**Assigned task:** Scan the entries that follow for the word "context", then report every line in which it appears.

**Dataset entries:**
• • • • • • •

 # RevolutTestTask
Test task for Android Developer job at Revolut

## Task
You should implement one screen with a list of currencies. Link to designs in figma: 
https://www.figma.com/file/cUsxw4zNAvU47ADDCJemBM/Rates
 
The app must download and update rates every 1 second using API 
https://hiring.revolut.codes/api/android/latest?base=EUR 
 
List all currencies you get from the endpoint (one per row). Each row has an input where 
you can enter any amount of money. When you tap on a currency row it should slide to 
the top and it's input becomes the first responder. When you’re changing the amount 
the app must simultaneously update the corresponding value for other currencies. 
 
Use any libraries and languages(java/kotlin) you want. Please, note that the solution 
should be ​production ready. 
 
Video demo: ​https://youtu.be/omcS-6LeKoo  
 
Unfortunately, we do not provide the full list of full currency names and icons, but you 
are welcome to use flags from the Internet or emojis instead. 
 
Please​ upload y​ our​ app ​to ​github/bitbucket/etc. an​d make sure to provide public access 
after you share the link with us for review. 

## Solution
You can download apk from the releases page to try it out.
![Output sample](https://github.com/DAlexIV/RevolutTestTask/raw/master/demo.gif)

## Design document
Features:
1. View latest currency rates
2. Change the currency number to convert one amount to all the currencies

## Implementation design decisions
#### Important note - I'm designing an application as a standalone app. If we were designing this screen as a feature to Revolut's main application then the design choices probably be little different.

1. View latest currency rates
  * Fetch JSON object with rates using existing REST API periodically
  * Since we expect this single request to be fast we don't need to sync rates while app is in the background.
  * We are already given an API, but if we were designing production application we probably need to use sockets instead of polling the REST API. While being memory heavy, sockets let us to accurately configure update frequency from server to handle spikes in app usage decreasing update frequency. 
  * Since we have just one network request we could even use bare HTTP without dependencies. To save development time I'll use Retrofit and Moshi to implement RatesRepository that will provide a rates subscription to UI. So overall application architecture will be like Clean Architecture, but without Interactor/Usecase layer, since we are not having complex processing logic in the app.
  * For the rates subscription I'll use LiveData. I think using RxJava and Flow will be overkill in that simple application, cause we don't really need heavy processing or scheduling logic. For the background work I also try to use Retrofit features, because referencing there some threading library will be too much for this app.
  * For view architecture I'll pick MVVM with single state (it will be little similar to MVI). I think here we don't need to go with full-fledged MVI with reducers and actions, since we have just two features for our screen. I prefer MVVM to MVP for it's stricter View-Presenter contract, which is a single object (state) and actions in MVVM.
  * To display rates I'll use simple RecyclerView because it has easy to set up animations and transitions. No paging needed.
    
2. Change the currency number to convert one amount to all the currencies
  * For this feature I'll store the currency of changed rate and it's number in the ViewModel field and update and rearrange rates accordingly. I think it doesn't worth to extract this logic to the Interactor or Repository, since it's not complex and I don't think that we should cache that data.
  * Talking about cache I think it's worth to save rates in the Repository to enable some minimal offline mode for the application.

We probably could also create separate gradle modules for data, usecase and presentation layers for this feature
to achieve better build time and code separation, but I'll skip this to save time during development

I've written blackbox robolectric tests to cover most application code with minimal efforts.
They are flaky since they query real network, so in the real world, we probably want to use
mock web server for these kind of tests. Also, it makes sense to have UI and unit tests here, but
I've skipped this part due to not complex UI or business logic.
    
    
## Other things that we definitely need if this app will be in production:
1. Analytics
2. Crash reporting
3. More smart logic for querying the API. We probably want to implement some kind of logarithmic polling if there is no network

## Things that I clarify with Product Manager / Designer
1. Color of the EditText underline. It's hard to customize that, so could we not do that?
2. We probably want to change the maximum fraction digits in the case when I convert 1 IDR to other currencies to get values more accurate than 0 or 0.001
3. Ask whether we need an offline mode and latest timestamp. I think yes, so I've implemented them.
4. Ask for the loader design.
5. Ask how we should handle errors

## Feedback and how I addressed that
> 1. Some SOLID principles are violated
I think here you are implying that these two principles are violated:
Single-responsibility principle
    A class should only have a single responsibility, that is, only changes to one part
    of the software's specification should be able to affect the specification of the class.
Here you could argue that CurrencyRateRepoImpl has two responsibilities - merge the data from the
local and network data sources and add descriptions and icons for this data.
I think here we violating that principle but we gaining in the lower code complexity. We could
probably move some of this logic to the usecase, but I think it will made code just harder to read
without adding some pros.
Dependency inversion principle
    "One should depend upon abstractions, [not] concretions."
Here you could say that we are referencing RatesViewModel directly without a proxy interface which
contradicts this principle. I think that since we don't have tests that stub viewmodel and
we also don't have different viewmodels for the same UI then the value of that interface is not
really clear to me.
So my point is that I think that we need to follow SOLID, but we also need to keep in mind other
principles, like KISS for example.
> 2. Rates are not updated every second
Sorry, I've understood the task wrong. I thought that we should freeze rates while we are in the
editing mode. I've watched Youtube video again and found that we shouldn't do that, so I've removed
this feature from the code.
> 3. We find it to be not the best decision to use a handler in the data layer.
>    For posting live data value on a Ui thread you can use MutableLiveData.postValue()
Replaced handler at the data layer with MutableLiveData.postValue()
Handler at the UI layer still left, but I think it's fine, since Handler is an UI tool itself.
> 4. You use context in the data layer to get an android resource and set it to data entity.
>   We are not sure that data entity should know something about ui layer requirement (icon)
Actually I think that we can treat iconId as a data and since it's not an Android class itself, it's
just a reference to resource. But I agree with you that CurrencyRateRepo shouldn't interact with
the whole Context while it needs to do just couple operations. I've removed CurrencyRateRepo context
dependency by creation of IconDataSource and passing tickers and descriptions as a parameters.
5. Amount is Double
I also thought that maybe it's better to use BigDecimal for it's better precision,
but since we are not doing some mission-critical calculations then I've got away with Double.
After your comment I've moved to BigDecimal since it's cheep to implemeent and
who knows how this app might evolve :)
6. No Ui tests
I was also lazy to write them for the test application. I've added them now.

• • • • • • •

**Response for this exercise:**
> 4. You use context in the data layer to get an android resource and set it to data entity.
the whole Context while it needs to do just couple operations. I've removed CurrencyRateRepo context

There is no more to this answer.